銀行のような支払いを管理するところがない場合


 最初の支払いと2度目の支払いが同じパソコンで行われるかどうかわかりません。別々のパソコンで支払いが行われたら、どちらも正しいとされてしまいます。
 解決策はブロックチェーンです。分散型台帳技術と訳されます。多くのPC上にある台帳のうち、最初に更新された台帳を有効、2番目以降を無効にするという仕組みです。下で詳しく解説します。

ブロックチェーン(以下台帳と呼ぶ)の構造



 ブロックには、日本で従来から使われてきた大福帳と同じように、多くの支払いデータが記載されています。
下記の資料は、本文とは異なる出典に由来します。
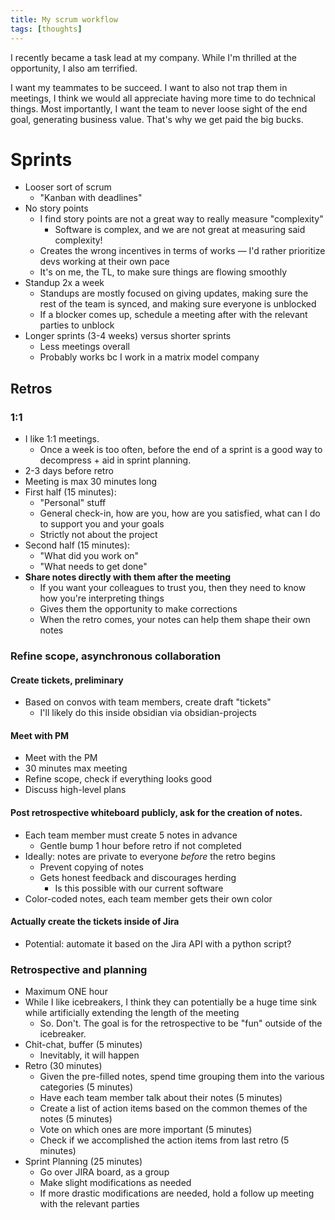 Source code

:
 ```yaml
---
title: My scrum workflow
tags: [thoughts]
---
```


I recently became a task lead at my company. While I'm thrilled at the opportunity, I also am terrified.

I want my teammates to be succeed. I want to also not trap them in meetings, I think we would all appreciate having more time to do technical things. Most importantly, I want the team to never loose sight of the end goal, generating business value. That's why we get paid the big bucks.

# Sprints

- Looser sort of scrum
  - "Kanban with deadlines"
- No story points
  - I find story points are not a great way to really measure "complexity"
    - Software is complex, and we are not great at measuring said complexity!
  - Creates the wrong incentives in terms of works — I'd rather prioritize devs working at their own pace
  - It's on me, the TL, to make sure things are flowing smoothly
- Standup 2x a week
  - Standups are mostly focused on giving updates, making sure the rest of the team is synced, and making sure everyone is unblocked
  - If a blocker comes up, schedule a meeting after with the relevant parties to unblock
- Longer sprints (3-4 weeks) versus shorter sprints
  - Less meetings overall
  - Probably works bc I work in a matrix model company

## Retros

### 1:1

- I like 1:1 meetings.
  - Once a week is too often, before the end of a sprint is a good way to decompress + aid in sprint planning.
- 2-3 days before retro
- Meeting is max 30 minutes long
- First half (15 minutes):
  - "Personal" stuff
  - General check-in, how are you, how are you satisfied, what can I do to support you and your goals
  - Strictly not about the project
- Second half (15 minutes):
  - "What did you work on"
  - "What needs to get done"
- **Share notes directly with them after the meeting**
  - If you want your colleagues to trust you, then they need to know how you're interpreting things
  - Gives them the opportunity to make corrections
  - When the retro comes, your notes can help them shape their own notes

### Refine scope, asynchronous collaboration

#### Create tickets, preliminary

- Based on convos with team members, create draft "tickets"
  - I'll likely do this inside obsidian via obsidian-projects

#### Meet with PM

- Meet with the PM
- 30 minutes max meeting
- Refine scope, check if everything looks good
- Discuss high-level plans

#### Post retrospective whiteboard publicly, ask for the creation of notes.

- Each team member must create 5 notes in advance
  - Gentle bump 1 hour before retro if not completed
- Ideally: notes are private to everyone _before_ the retro begins
  - Prevent copying of notes
  - Gets honest feedback and discourages herding
    - Is this possible with our current software
- Color-coded notes, each team member gets their own color

#### Actually create the tickets inside of Jira

- Potential: automate it based on the Jira API with a python script?

### Retrospective and planning

- Maximum ONE hour
- While I like icebreakers, I think they can potentially be a huge time sink while artificially extending the length of the meeting
  - So. Don't. The goal is for the retrospective to be "fun" outside of the icebreaker.
- Chit-chat, buffer (5 minutes)
  - Inevitably, it will happen
- Retro (30 minutes)
  - Given the pre-filled notes, spend time grouping them into the various categories (5 minutes)
  - Have each team member talk about their notes (5 minutes)
  - Create a list of action items based on the common themes of the notes (5 minutes)
  - Vote on which ones are more important (5 minutes)
  - Check if we accomplished the action items from last retro (5 minutes)
- Sprint Planning (25 minutes)
  - Go over JIRA board, as a group
  - Make slight modifications as needed
  - If more drastic modifications are needed, hold a follow up meeting with the relevant parties
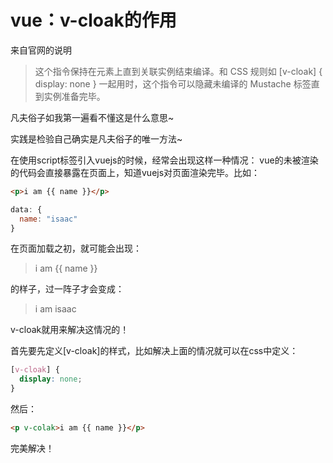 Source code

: # vue：v-cloak的作用

来自官网的说明
>这个指令保持在元素上直到关联实例结束编译。和 CSS 规则如 [v-cloak] { display: none } 一起用时，这个指令可以隐藏未编译的 Mustache 标签直到实例准备完毕。

凡夫俗子如我第一遍看不懂这是什么意思~

实践是检验自己确实是凡夫俗子的唯一方法~

在使用script标签引入vuejs的时候，经常会出现这样一种情况：
vue的未被渲染的代码会直接暴露在页面上，知道vuejs对页面渲染完毕。比如：
```html
<p>i am {{ name }}</p>
```
```js
data: {
  name: "isaac"
}
```
在页面加载之初，就可能会出现：
> i am {{ name }}

的样子，过一阵子才会变成：

> i am isaac

v-cloak就用来解决这情况的！

首先要先定义[v-cloak]的样式，比如解决上面的情况就可以在css中定义：
```css
[v-cloak] {
  display: none;
}
```
然后：
```html
<p v-colak>i am {{ name }}</p>
```
完美解决！
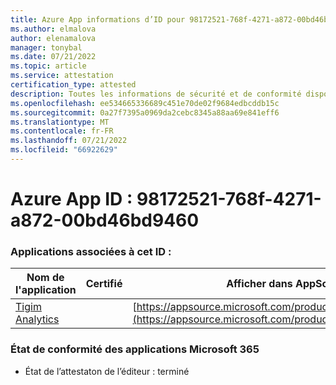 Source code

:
 ```yaml
---
title: Azure App informations d’ID pour 98172521-768f-4271-a872-00bd46bd9460
ms.author: elmalova
author: elenamalova
manager: tonybal
ms.date: 07/21/2022
ms.topic: article
ms.service: attestation
certification_type: attested
description: Toutes les informations de sécurité et de conformité disponibles pour 98172521-768f-4271-a872-00bd46bd9460.
ms.openlocfilehash: ee534665336689c451e70de02f9684edbcddb15c
ms.sourcegitcommit: 0a27f7395a0969da2cebc8345a88aa69e841eff6
ms.translationtype: MT
ms.contentlocale: fr-FR
ms.lasthandoff: 07/21/2022
ms.locfileid: "66922629"
---
```

# <a name="azure-app-id-98172521-768f-4271-a872-00bd46bd9460"></a>Azure App ID : 98172521-768f-4271-a872-00bd46bd9460


### <a name="apps-associated-with-this-id"></a>Applications associées à cet ID :
| **Nom de l'application** | **Certifié** | **Afficher dans AppSource** |
|--------------|---------------|-----------------------|
| [Tigim Analytics](../forward/WA200004242.md) |  | [https://appsource.microsoft.com/product/office/WA200004242](https://appsource.microsoft.com/product/office/WA200004242) |

### <a name="microsoft-365-app-compliance-status"></a>État de conformité des applications Microsoft 365
- État de l’attestaton de l’éditeur : terminé
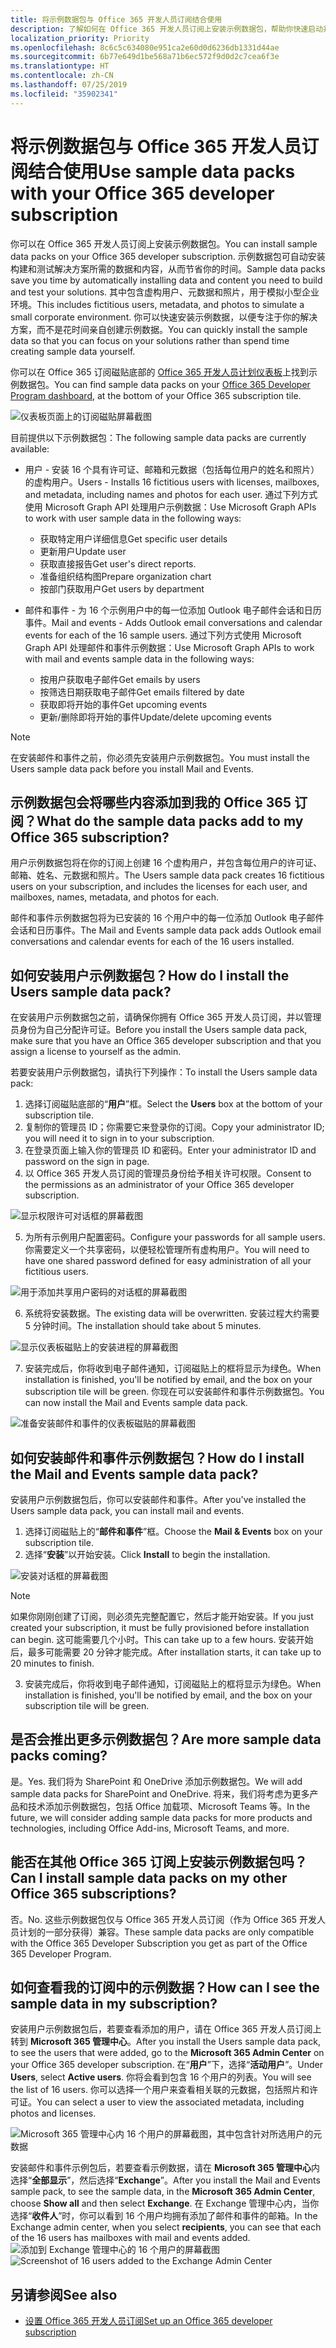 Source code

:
 ```yaml
---
title: 将示例数据包与 Office 365 开发人员订阅结合使用
description: 了解如何在 Office 365 开发人员订阅上安装示例数据包，帮助你快速启动并运行沙盒环境。
localization_priority: Priority
ms.openlocfilehash: 8c6c5c634080e951ca2e60d0d6236db1331d44ae
ms.sourcegitcommit: 6b77e649d1be568a71b6ec572f9d0d2c7cea6f3e
ms.translationtype: HT
ms.contentlocale: zh-CN
ms.lasthandoff: 07/25/2019
ms.locfileid: "35902341"
---
```

# <a name="use-sample-data-packs-with-your-office-365-developer-subscription"></a><span data-ttu-id="959da-103">将示例数据包与 Office 365 开发人员订阅结合使用</span><span class="sxs-lookup"><span data-stu-id="959da-103">Use sample data packs with your Office 365 developer subscription</span></span>

<span data-ttu-id="959da-104">你可以在 Office 365 开发人员订阅上安装示例数据包。</span><span class="sxs-lookup"><span data-stu-id="959da-104">You can install sample data packs on your Office 365 developer subscription.</span></span> <span data-ttu-id="959da-105">示例数据包可自动安装构建和测试解决方案所需的数据和内容，从而节省你的时间。</span><span class="sxs-lookup"><span data-stu-id="959da-105">Sample data packs save you time by automatically installing data and content you need to build and test your solutions.</span></span> <span data-ttu-id="959da-106">其中包含虚构用户、元数据和照片，用于模拟小型企业环境。</span><span class="sxs-lookup"><span data-stu-id="959da-106">This includes fictitious users, metadata, and photos to simulate a small corporate environment.</span></span> <span data-ttu-id="959da-107">你可以快速安装示例数据，以便专注于你的解决方案，而不是花时间亲自创建示例数据。</span><span class="sxs-lookup"><span data-stu-id="959da-107">You can quickly install the sample data so that you can focus on your solutions rather than spend time creating sample data yourself.</span></span>

<span data-ttu-id="959da-108">你可以在 Office 365 订阅磁贴底部的 [Office 365 开发人员计划仪表板](https://developer.microsoft.com/office/profile)上找到示例数据包。</span><span class="sxs-lookup"><span data-stu-id="959da-108">You can find sample data packs on your [Office 365 Developer Program dashboard](https://developer.microsoft.com/office/profile), at the bottom of your Office 365 subscription tile.</span></span>

![仪表板页面上的订阅磁贴屏幕截图](images/content-packs-06.PNG)

<span data-ttu-id="959da-110">目前提供以下示例数据包：</span><span class="sxs-lookup"><span data-stu-id="959da-110">The following sample data packs are currently available:</span></span>

- <span data-ttu-id="959da-111">用户 - 安装 16 个具有许可证、邮箱和元数据（包括每位用户的姓名和照片）的虚构用户。</span><span class="sxs-lookup"><span data-stu-id="959da-111">Users - Installs 16 fictitious users with licenses, mailboxes, and metadata, including names and photos for each user.</span></span> <span data-ttu-id="959da-112">通过下列方式使用 Microsoft Graph API 处理用户示例数据：</span><span class="sxs-lookup"><span data-stu-id="959da-112">Use Microsoft Graph APIs to work with user sample data in the following ways:</span></span>
  - <span data-ttu-id="959da-113">获取特定用户详细信息</span><span class="sxs-lookup"><span data-stu-id="959da-113">Get specific user details</span></span>
  - <span data-ttu-id="959da-114">更新用户</span><span class="sxs-lookup"><span data-stu-id="959da-114">Update user</span></span>
  - <span data-ttu-id="959da-115">获取直接报告</span><span class="sxs-lookup"><span data-stu-id="959da-115">Get user's direct reports.</span></span>
  - <span data-ttu-id="959da-116">准备组织结构图</span><span class="sxs-lookup"><span data-stu-id="959da-116">Prepare organization chart</span></span>  
  - <span data-ttu-id="959da-117">按部门获取用户</span><span class="sxs-lookup"><span data-stu-id="959da-117">Get users by department</span></span>

- <span data-ttu-id="959da-118">邮件和事件 - 为 16 个示例用户中的每一位添加 Outlook 电子邮件会话和日历事件。</span><span class="sxs-lookup"><span data-stu-id="959da-118">Mail and events - Adds Outlook email conversations and calendar events for each of the 16 sample users.</span></span> <span data-ttu-id="959da-119">通过下列方式使用 Microsoft Graph API 处理邮件和事件示例数据：</span><span class="sxs-lookup"><span data-stu-id="959da-119">Use Microsoft Graph APIs to work with mail and events sample data in the following ways:</span></span>
  - <span data-ttu-id="959da-120">按用户获取电子邮件</span><span class="sxs-lookup"><span data-stu-id="959da-120">Get emails by users</span></span>
  - <span data-ttu-id="959da-121">按筛选日期获取电子邮件</span><span class="sxs-lookup"><span data-stu-id="959da-121">Get emails filtered by date</span></span>
  - <span data-ttu-id="959da-122">获取即将开始的事件</span><span class="sxs-lookup"><span data-stu-id="959da-122">Get upcoming events</span></span>
  - <span data-ttu-id="959da-123">更新/删除即将开始的事件</span><span class="sxs-lookup"><span data-stu-id="959da-123">Update/delete upcoming events</span></span>

> [!NOTE]
> <span data-ttu-id="959da-124">在安装邮件和事件之前，你必须先安装用户示例数据包。</span><span class="sxs-lookup"><span data-stu-id="959da-124">You must install the Users sample data pack before you install Mail and Events.</span></span>

## <a name="what-do-the-sample-data-packs-add-to-my-office-365-subscription"></a><span data-ttu-id="959da-125">示例数据包会将哪些内容添加到我的 Office 365 订阅？</span><span class="sxs-lookup"><span data-stu-id="959da-125">What do the sample data packs add to my Office 365 subscription?</span></span>

<span data-ttu-id="959da-126">用户示例数据包将在你的订阅上创建 16 个虚构用户，并包含每位用户的许可证、邮箱、姓名、元数据和照片。</span><span class="sxs-lookup"><span data-stu-id="959da-126">The Users sample data pack creates 16 fictitious users on your subscription, and includes the licenses for each user, and mailboxes, names, metadata, and photos for each.</span></span>

<span data-ttu-id="959da-127">邮件和事件示例数据包将为已安装的 16 个用户中的每一位添加 Outlook 电子邮件会话和日历事件。</span><span class="sxs-lookup"><span data-stu-id="959da-127">The Mail and Events sample data pack adds Outlook email conversations and calendar events for each of the 16 users installed.</span></span>

## <a name="how-do-i-install-the-users-sample-data-pack"></a><span data-ttu-id="959da-128">如何安装用户示例数据包？</span><span class="sxs-lookup"><span data-stu-id="959da-128">How do I install the Users sample data pack?</span></span>

<span data-ttu-id="959da-129">在安装用户示例数据包之前，请确保你拥有 Office 365 开发人员订阅，并以管理员身份为自己分配许可证。</span><span class="sxs-lookup"><span data-stu-id="959da-129">Before you install the Users sample data pack, make sure that you have an Office 365 developer subscription and that you assign a license to yourself as the admin.</span></span>

<span data-ttu-id="959da-130">若要安装用户示例数据包，请执行下列操作：</span><span class="sxs-lookup"><span data-stu-id="959da-130">To install the Users sample data pack:</span></span>

1. <span data-ttu-id="959da-131">选择订阅磁贴底部的“**用户**”框。</span><span class="sxs-lookup"><span data-stu-id="959da-131">Select the **Users** box at the bottom of your subscription tile.</span></span>
2. <span data-ttu-id="959da-132">复制你的管理员 ID；你需要它来登录你的订阅。</span><span class="sxs-lookup"><span data-stu-id="959da-132">Copy your administrator ID; you will need it to sign in to your subscription.</span></span>
3. <span data-ttu-id="959da-133">在登录页面上输入你的管理员 ID 和密码。</span><span class="sxs-lookup"><span data-stu-id="959da-133">Enter your administrator ID and password on the sign in page.</span></span>
4. <span data-ttu-id="959da-134">以 Office 365 开发人员订阅的管理员身份给予相关许可权限。</span><span class="sxs-lookup"><span data-stu-id="959da-134">Consent to the permissions as an administrator of your Office 365 developer subscription.</span></span>

![显示权限许可对话框的屏幕截图](images/content-packs-01.png)

5. <span data-ttu-id="959da-136">为所有示例用户配置密码。</span><span class="sxs-lookup"><span data-stu-id="959da-136">Configure your passwords for all sample users.</span></span> <span data-ttu-id="959da-137">你需要定义一个共享密码，以便轻松管理所有虚构用户。</span><span class="sxs-lookup"><span data-stu-id="959da-137">You will need to have one shared password defined for easy administration of all your fictitious users.</span></span>

![用于添加共享用户密码的对话框的屏幕截图](images/content-packs-02.png)

6. <span data-ttu-id="959da-139">系统将安装数据。</span><span class="sxs-lookup"><span data-stu-id="959da-139">The existing data will be overwritten.</span></span> <span data-ttu-id="959da-140">安装过程大约需要 5 分钟时间。</span><span class="sxs-lookup"><span data-stu-id="959da-140">The installation should take about 5 minutes.</span></span>

![显示仪表板磁贴上的安装进程的屏幕截图](images/content-packs-03.PNG)

7. <span data-ttu-id="959da-142">安装完成后，你将收到电子邮件通知，订阅磁贴上的框将显示为绿色。</span><span class="sxs-lookup"><span data-stu-id="959da-142">When installation is finished, you'll be notified by email, and the box on your subscription tile will be green.</span></span> <span data-ttu-id="959da-143">你现在可以安装邮件和事件示例数据包。</span><span class="sxs-lookup"><span data-stu-id="959da-143">You can now install the Mail and Events sample data pack.</span></span>

![准备安装邮件和事件的仪表板磁贴的屏幕截图](images/content-packs-04.PNG)

## <a name="how-do-i-install-the-mail-and-events-sample-data-pack"></a><span data-ttu-id="959da-145">如何安装邮件和事件示例数据包？</span><span class="sxs-lookup"><span data-stu-id="959da-145">How do I install the Mail and Events sample data pack?</span></span>

<span data-ttu-id="959da-146">安装用户示例数据包后，你可以安装邮件和事件。</span><span class="sxs-lookup"><span data-stu-id="959da-146">After you've installed the Users sample data pack, you can install mail and events.</span></span>

1. <span data-ttu-id="959da-147">选择订阅磁贴上的“**邮件和事件**”框。</span><span class="sxs-lookup"><span data-stu-id="959da-147">Choose the **Mail &amp; Events** box on your subscription tile.</span></span>
2. <span data-ttu-id="959da-148">选择“**安装**”以开始安装。</span><span class="sxs-lookup"><span data-stu-id="959da-148">Click **Install** to begin the installation.</span></span>

![安装对话框的屏幕截图](images/content-packs-05.png)

> [!NOTE]
> <span data-ttu-id="959da-150">如果你刚刚创建了订阅，则必须先完整配置它，然后才能开始安装。</span><span class="sxs-lookup"><span data-stu-id="959da-150">If you just created your subscription, it must be fully provisioned before installation can begin.</span></span> <span data-ttu-id="959da-151">这可能需要几个小时。</span><span class="sxs-lookup"><span data-stu-id="959da-151">This can take up to a few hours.</span></span> <span data-ttu-id="959da-152">安装开始后，最多可能需要 20 分钟才能完成。</span><span class="sxs-lookup"><span data-stu-id="959da-152">After installation starts, it can take up to 20 minutes to finish.</span></span>

3. <span data-ttu-id="959da-153">安装完成后，你将收到电子邮件通知，订阅磁贴上的框将显示为绿色。</span><span class="sxs-lookup"><span data-stu-id="959da-153">When installation is finished, you'll be notified by email, and the box on your subscription tile will be green.</span></span>

## <a name="are-more-sample-data-packs-coming"></a><span data-ttu-id="959da-154">是否会推出更多示例数据包？</span><span class="sxs-lookup"><span data-stu-id="959da-154">Are more sample data packs coming?</span></span>

<span data-ttu-id="959da-155">是。</span><span class="sxs-lookup"><span data-stu-id="959da-155">Yes.</span></span> <span data-ttu-id="959da-156">我们将为 SharePoint 和 OneDrive 添加示例数据包。</span><span class="sxs-lookup"><span data-stu-id="959da-156">We will add sample data packs for SharePoint and OneDrive.</span></span> <span data-ttu-id="959da-157">将来，我们将考虑为更多产品和技术添加示例数据包，包括 Office 加载项、Microsoft Teams 等。</span><span class="sxs-lookup"><span data-stu-id="959da-157">In the future, we will consider adding sample data packs for more products and technologies, including Office Add-ins, Microsoft Teams, and more.</span></span>

## <a name="can-i-install-sample-data-packs-on-my-other-office-365-subscriptions"></a><span data-ttu-id="959da-158">能否在其他 Office 365 订阅上安装示例数据包吗？</span><span class="sxs-lookup"><span data-stu-id="959da-158">Can I install sample data packs on my other Office 365 subscriptions?</span></span>

<span data-ttu-id="959da-159">否。</span><span class="sxs-lookup"><span data-stu-id="959da-159">No.</span></span> <span data-ttu-id="959da-160">这些示例数据包仅与 Office 365 开发人员订阅（作为 Office 365 开发人员计划的一部分获得）兼容。</span><span class="sxs-lookup"><span data-stu-id="959da-160">These sample data packs are only compatible with the Office 365 Developer Subscription you get as part of the Office 365 Developer Program.</span></span>

## <a name="how-can-i-see-the-sample-data-in-my-subscription"></a><span data-ttu-id="959da-161">如何查看我的订阅中的示例数据？</span><span class="sxs-lookup"><span data-stu-id="959da-161">How can I see the sample data in my subscription?</span></span>

<span data-ttu-id="959da-162">安装用户示例数据包后，若要查看添加的用户，请在 Office 365 开发人员订阅上转到 **Microsoft 365 管理中心**。</span><span class="sxs-lookup"><span data-stu-id="959da-162">After you install the Users sample data pack, to see the users that were added, go to the **Microsoft 365 Admin Center** on your Office 365 developer subscription.</span></span> <span data-ttu-id="959da-163">在“**用户**”下，选择“**活动用户**”。</span><span class="sxs-lookup"><span data-stu-id="959da-163">Under **Users**, select **Active users**.</span></span> <span data-ttu-id="959da-164">你将会看到包含 16 个用户的列表。</span><span class="sxs-lookup"><span data-stu-id="959da-164">You will see the list of 16 users.</span></span> <span data-ttu-id="959da-165">你可以选择一个用户来查看相关联的元数据，包括照片和许可证。</span><span class="sxs-lookup"><span data-stu-id="959da-165">You can select a user to view the associated metadata, including photos and licenses.</span></span>

![Microsoft 365 管理中心内 16 个用户的屏幕截图，其中包含针对所选用户的元数据](images/content-packs-07.PNG)

<span data-ttu-id="959da-167">安装邮件和事件示例包后，若要查看示例数据，请在 **Microsoft 365 管理中心**内选择“**全部显示**”，然后选择“**Exchange**”。</span><span class="sxs-lookup"><span data-stu-id="959da-167">After you install the Mail and Events sample pack, to see the sample data, in the **Microsoft 365 Admin Center**, choose **Show all** and then select **Exchange**.</span></span> <span data-ttu-id="959da-168">在 Exchange 管理中心内，当你选择“**收件人**”时，你可以看到 16 个用户均拥有添加了邮件和事件的邮箱。</span><span class="sxs-lookup"><span data-stu-id="959da-168">In the Exchange admin center, when you select **recipients**, you can see that each of the 16 users has mailboxes with mail and events added.</span></span>
<span data-ttu-id="959da-169">![添加到 Exchange 管理中心的 16 个用户的屏幕截图](images/content-packs-08.PNG)</span><span class="sxs-lookup"><span data-stu-id="959da-169">![Screenshot of 16 users added to the Exchange Admin Center](images/content-packs-08.PNG)</span></span>

## <a name="see-also"></a><span data-ttu-id="959da-170">另请参阅</span><span class="sxs-lookup"><span data-stu-id="959da-170">See also</span></span>

- [<span data-ttu-id="959da-171">设置 Office 365 开发人员订阅</span><span class="sxs-lookup"><span data-stu-id="959da-171">Set up an Office 365 developer subscription</span></span>](office-365-developer-program-get-started.md)
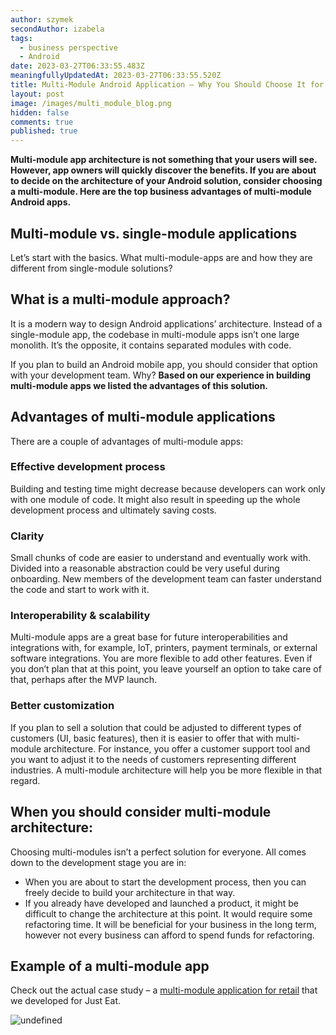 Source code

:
```yaml
---
author: szymek
secondAuthor: izabela
tags:
  - business perspective
  - Android
date: 2023-03-27T06:33:55.483Z
meaningfullyUpdatedAt: 2023-03-27T06:33:55.520Z
title: Multi-Module Android Application – Why You Should Choose It for Your Business
layout: post
image: /images/multi_module_blog.png
hidden: false
comments: true
published: true
---
```

**Multi-module app architecture is not something that your users will see. However, app owners will quickly discover the benefits. If you are about to decide on the architecture of your Android solution, consider choosing a multi-module. Here are the top business advantages of multi-module Android apps.**

## Multi-module vs. single-module applications

Let’s start with the basics. What multi-module-apps are and how they are different from single-module solutions?

<div class="important-info"><h2>What is a multi-module approach?</h2><div>It is a modern way to design Android applications’ architecture. Instead of a single-module app, the codebase in multi-module apps isn’t one large monolith. It’s the opposite, it contains separated modules with code.</div></div>

If you plan to build an Android mobile app, you should consider that option with your development team. Why? **Based on our experience in building multi-module apps we listed the advantages of this solution.**

## Advantages of multi-module applications

There are a couple of advantages of multi-module apps:

### Effective development process

Building and testing time might decrease because developers can work only with one module of code. It might also result in speeding up the whole development process and ultimately saving costs.

### Clarity

Small chunks of code are easier to understand and eventually work with. Divided into a reasonable abstraction could be very useful during onboarding. New members of the development team can faster understand the code and start to work with it.

### Interoperability & scalability

Multi-module apps are a great base for future interoperabilities and integrations with, for example, IoT, printers, payment terminals, or external software integrations. You are more flexible to add other features. Even if you don’t plan that at this point, you leave yourself an option to take care of that, perhaps after the MVP launch.

### Better customization

If you plan to sell a solution that could be adjusted to different types of customers (UI, basic features), then it is easier to offer that with multi-module architecture. For instance, you offer a customer support tool and you want to adjust it to the needs of customers representing different industries. A multi-module architecture will help you be more flexible in that regard.

## When you should consider multi-module architecture:

Choosing multi-modules isn’t a perfect solution for everyone. All comes down to the development stage you are in:

* When you are about to start the development process, then you can freely decide to build your architecture in that way. 
* If you already have developed and launched a product, it might be difficult to change the architecture at this point. It would require some refactoring time. It will be beneficial for your business in the long term, however not every business can afford to spend funds for refactoring.

## Example of a multi-module app

Check out the actual case study – a [multi-module application for retail](/projects/system-for-restaurants-mobile) that we developed for Just Eat.

<div class="image"><img src="/images/restaurant_apps_mobile_preview.png" alt="undefined" title="undefined"  /> </div>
台帳は、支払いデータが詰まったブロックがチェーンにつながれたものです。台帳のコピーがノードと呼ばれる多くのPC上にあります。

最初の支払いだけが有効になる仕組み

 多くの台帳のうち、時間的に最も早く更新された台帳に記載された支払いが有効、遅れて更新された支払いを無効にします。
 台帳が更新されると、多くのPCにその台帳がコピーされます。2か所で更新された場合、先に更新された方が勝ちで、後で更新した方は自分が作ったブロックを捨て、新たに次のブロックを作るという方法で順番を決めます。
この仕組みはPoLで仮想通貨・ブロックチェーン を学習の図が分かり易いです。

ブロックチェーンの図

 ネット上から最初の支払いだけが有効になる仕組みが分かり易い「台帳のコピーが各PC(スマホ含む)にある」図を選びました。ネット上の図は、「台帳の改ざんをいかに防ぐか」を説明するものが多く、今回の目的で読み解くのは難しいかもしれません。

富士通 ブロックチェーンの仕組みより
PoLで仮想通貨・ブロックチェーン を学習より

本記事の重点


 多くのブロックチェーンの解説は「改ざんをいかに防ぐかに重点を置く」との視点で書かれています。
 本記事は「お金の仕組みシリーズ・ビットコイン編」であり、ナカモトサトシのビットコイン論文から書き始めています。そのため、彼が目標とした「金融機関を通さない直接の取引を可能にする」をいかに実現するかを解説したく、「二重支払い問題」を重視し、「改ざんをいかに防ぐか問題」を省略していることをご承知下さい。